#### [PROBLEM STATEMENT]
Only those lines in the data below from the line containing "Open the **DataProcessor**" through the line containing "Start the Monitoring GUI.", both included, should be restated word for word.

BEGIN PROVIDED INFORMATION

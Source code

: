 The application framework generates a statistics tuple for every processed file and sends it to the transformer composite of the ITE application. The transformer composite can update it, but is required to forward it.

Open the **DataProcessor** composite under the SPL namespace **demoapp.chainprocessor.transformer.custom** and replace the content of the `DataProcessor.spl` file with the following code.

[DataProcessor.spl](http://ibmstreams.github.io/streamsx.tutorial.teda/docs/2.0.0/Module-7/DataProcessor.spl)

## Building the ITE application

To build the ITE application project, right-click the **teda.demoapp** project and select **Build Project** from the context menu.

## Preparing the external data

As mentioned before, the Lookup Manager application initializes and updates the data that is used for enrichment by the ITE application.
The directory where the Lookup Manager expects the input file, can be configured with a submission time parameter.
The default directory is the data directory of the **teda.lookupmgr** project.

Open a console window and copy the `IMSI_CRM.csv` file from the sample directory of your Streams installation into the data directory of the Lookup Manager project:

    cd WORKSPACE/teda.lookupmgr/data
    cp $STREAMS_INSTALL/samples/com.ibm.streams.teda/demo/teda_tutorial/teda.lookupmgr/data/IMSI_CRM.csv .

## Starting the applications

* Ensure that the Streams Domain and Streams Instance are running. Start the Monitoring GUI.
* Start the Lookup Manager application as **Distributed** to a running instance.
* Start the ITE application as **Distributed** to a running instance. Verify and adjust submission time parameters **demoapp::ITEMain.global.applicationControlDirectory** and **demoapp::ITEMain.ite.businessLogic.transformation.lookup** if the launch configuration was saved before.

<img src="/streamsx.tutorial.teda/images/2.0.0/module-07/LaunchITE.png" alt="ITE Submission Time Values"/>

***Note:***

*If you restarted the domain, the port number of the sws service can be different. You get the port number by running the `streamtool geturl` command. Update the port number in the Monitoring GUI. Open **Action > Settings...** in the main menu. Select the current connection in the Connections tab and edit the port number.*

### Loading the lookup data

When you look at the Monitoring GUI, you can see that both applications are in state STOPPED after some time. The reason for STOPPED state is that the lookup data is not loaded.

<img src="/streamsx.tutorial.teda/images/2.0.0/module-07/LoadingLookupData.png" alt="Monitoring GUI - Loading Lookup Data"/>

END PROVIDED INFORMATION

#### [THE ANSWER]
Open the **DataProcessor** composite under the SPL namespace **demoapp.chainprocessor.transformer.custom** and replace the content of the `DataProcessor.spl` file with the following code.

[DataProcessor.spl](http://ibmstreams.github.io/streamsx.tutorial.teda/docs/2.0.0/Module-7/DataProcessor.spl)

## Building the ITE application

To build the ITE application project, right-click the **teda.demoapp** project and select **Build Project** from the context menu.

## Preparing the external data

As mentioned before, the Lookup Manager application initializes and updates the data that is used for enrichment by the ITE application.
The directory where the Lookup Manager expects the input file, can be configured with a submission time parameter.
The default directory is the data directory of the **teda.lookupmgr** project.

Open a console window and copy the `IMSI_CRM.csv` file from the sample directory of your Streams installation into the data directory of the Lookup Manager project:

    cd WORKSPACE/teda.lookupmgr/data
    cp $STREAMS_INSTALL/samples/com.ibm.streams.teda/demo/teda_tutorial/teda.lookupmgr/data/IMSI_CRM.csv .

## Starting the applications

* Ensure that the Streams Domain and Streams Instance are running. Start the Monitoring GUI.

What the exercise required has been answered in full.